Savannah: My grandpa actually had a good sense of humor, my grandma none...but neither was amused in this case...they let us finish the song, then asked us if we knew what those words meant, and we said, "not really" and they said "those are some very naughty words that little girls shouldn't know"...and then said nothing else until my folks got back, then they took them aside...I could see my parents trying not to laugh...but we did get a mild lecture later. But, as the years have passed, I've become more and more and more embarrassed!!!! In retrospect, you understand.

Leah said...

Sarah--you know, we didn't really know what they meant, but we realized they were "naughty." Just not how naughty.

My grandparents were red, then white, then grey.

Leah said...

Hoodchick: my grandparents didn't laugh, but my parents certainly did.

Donn: if taken in its original context, that song was certainly intended to shock and nothing else. Part of its inimitable charm...

Jimmy: certainly only "sometimes"! After all, there's a time and a place for nearly everything, right?

Megan: listening politely (but not clapping) and then having a serious talk with the 'rents is pretty much what happened. But it is funny, no?

Cinnamon: I'm not one hundred percent convinced that my grandma knew every one of those things either, certainly not "kama sutra" and "holy orgy." But you know, we'll never know whether they were all much more sophisticated than we imagined...

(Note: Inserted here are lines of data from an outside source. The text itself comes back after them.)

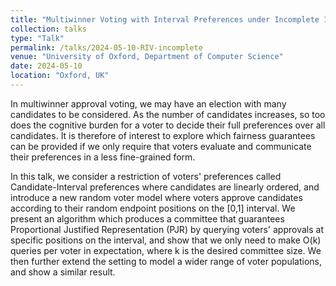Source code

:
 ```yaml
---
title: "Multiwinner Voting with Interval Preferences under Incomplete Information"
collection: talks
type: "Talk"
permalink: /talks/2024-05-10-RIV-incomplete
venue: "University of Oxford, Department of Computer Science"
date: 2024-05-10
location: "Oxford, UK"
---
```


In multiwinner approval voting, we may have an election with many candidates to be considered. As the number of candidates increases, so too does the cognitive burden for a voter to decide their full preferences over all candidates. It is therefore of interest to explore which fairness guarantees can be provided if we only require that voters evaluate and communicate their preferences in a less fine-grained form.

In this talk, we consider a restriction of voters' preferences called Candidate-Interval preferences where candidates are linearly ordered, and introduce a new random voter model where voters approve candidates according to their random endpoint positions on the [0,1] interval. We present an algorithm which produces a committee that guarantees Proportional Justified Representation (PJR) by querying voters' approvals at specific positions on the interval, and show that we only need to make O(k) queries per voter in expectation, where k is the desired committee size. We then further extend the setting to model a wider range of voter populations, and show a similar result.
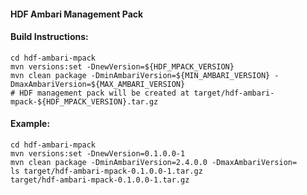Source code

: #### HDF Ambari Management Pack

#### Build Instructions:
```
cd hdf-ambari-mpack
mvn versions:set -DnewVersion=${HDF_MPACK_VERSION}
mvn clean package -DminAmbariVersion=${MIN_AMBARI_VERSION} -DmaxAmbariVersion=${MAX_AMBARI_VERSION}
# HDF management pack will be created at target/hdf-ambari-mpack-${HDF_MPACK_VERSION}.tar.gz
```

#### Example:
```
cd hdf-ambari-mpack
mvn versions:set -DnewVersion=0.1.0.0-1
mvn clean package -DminAmbariVersion=2.4.0.0 -DmaxAmbariVersion=
ls target/hdf-ambari-mpack-0.1.0.0-1.tar.gz
target/hdf-ambari-mpack-0.1.0.0-1.tar.gz
```
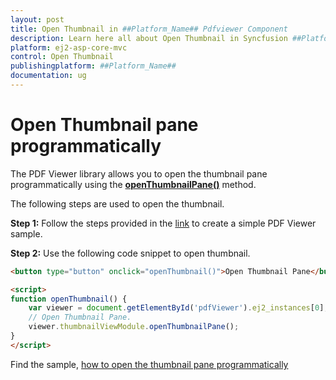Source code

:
 ```yaml
---
layout: post
title: Open Thumbnail in ##Platform_Name## Pdfviewer Component
description: Learn here all about Open Thumbnail in Syncfusion ##Platform_Name## Pdfviewer component of Syncfusion Essential JS 2 and more.
platform: ej2-asp-core-mvc
control: Open Thumbnail
publishingplatform: ##Platform_Name##
documentation: ug
---
```



# Open Thumbnail pane programmatically

The PDF Viewer library allows you to open the thumbnail pane programmatically using the [**openThumbnailPane()**](https://ej2.syncfusion.com/documentation/api/pdfviewer/thumbnailView/#openthumbnailpane) method.

The following steps are used to open the thumbnail.

**Step 1:** Follow the steps provided in the [link](https://ej2.syncfusion.com/aspnetcore/documentation/pdfviewer/getting-started/) to create a simple PDF Viewer sample.

**Step 2:** Use the following code snippet to open thumbnail.

```html
<button type="button" onclick="openThumbnail()">Open Thumbnail Pane</button>

<script>
function openThumbnail() {
    var viewer = document.getElementById('pdfViewer').ej2_instances[0];
    // Open Thumbnail Pane.
    viewer.thumbnailViewModule.openThumbnailPane();
}
</script>
```

Find the sample, [how to open the thumbnail pane programmatically](https://www.syncfusion.com/downloads/support/directtrac/general/ze/EJ2CoreSample-1092111159.zip)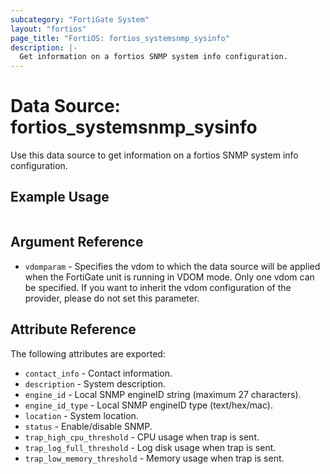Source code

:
 ```yaml
---
subcategory: "FortiGate System"
layout: "fortios"
page_title: "FortiOS: fortios_systemsnmp_sysinfo"
description: |-
  Get information on a fortios SNMP system info configuration.
---
```


# Data Source: fortios_systemsnmp_sysinfo
Use this data source to get information on a fortios SNMP system info configuration.


## Example Usage

```hcl

```

## Argument Reference

* `vdomparam` - Specifies the vdom to which the data source will be applied when the FortiGate unit is running in VDOM mode. Only one vdom can be specified. If you want to inherit the vdom configuration of the provider, please do not set this parameter.

## Attribute Reference

The following attributes are exported:

* `contact_info` - Contact information.
* `description` - System description.
* `engine_id` - Local SNMP engineID string (maximum 27 characters).
* `engine_id_type` - Local SNMP engineID type (text/hex/mac).
* `location` - System location.
* `status` - Enable/disable SNMP.
* `trap_high_cpu_threshold` - CPU usage when trap is sent.
* `trap_log_full_threshold` - Log disk usage when trap is sent.
* `trap_low_memory_threshold` - Memory usage when trap is sent.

Karen: see above for the next part of the was actually a bit sis and I went to a "progressive" school, and my grandparents probably had to make their peace with a great deal of what we came home parents, who got their parenting skills in the School of 1970s Liberal Brooklyn, thought it was funny. I think I'd laugh if Hedgie came home singing that, but I'd probably be much less amused if I thought she knew what most of that meant!! Yoicks!!!!

MJ said...

You could have performed "Hashish" as an encore...

APC, Alcohol
Cigarettes, shoe polish, cough syrup, peyote
Equinol, dexamil, camposine, Chemadrine,
Thorazine, trilophon, dexadrine, benzedrine, methedrine
S-E-X and Y-O-U, Wow!

just bob said...

Hi Leah.

Leah said...

MJ: Sarge and I like to duet on that one every chance we get.

Hi Bob.

Suzanne said...

Honey...and won, it won, it won!!!

Man on Wire!!! Hip, hip hurray! And if I move back home and you drive up 28 after getting off the thruway on the way to the Adirondacks, you'll meet him. You'll love him. Trust me.

Hi baby. Sometimes life is just really good.


Skeeter said...

Hi Leah,

Wow, that must have been quite an eye opener for the gramps. Can only imagine the look the on their faces.

Best wishes,


Ponita in Real Life said...

I saw Hair when I was 13... no adults, just a bunch of teenagers. I don't think my parents ever knew any of the songs!

I certainly didn't know what any of those words meant back then either! I was just amazed at all the naked people on stage!! ;-)

Joyful Jo said...

I was 22 yrs old when this was on. I still have the record album. I played it non stop those days. I was too naive to know what all those words meant but just liked the songs tunes. Now i think how innocent i was.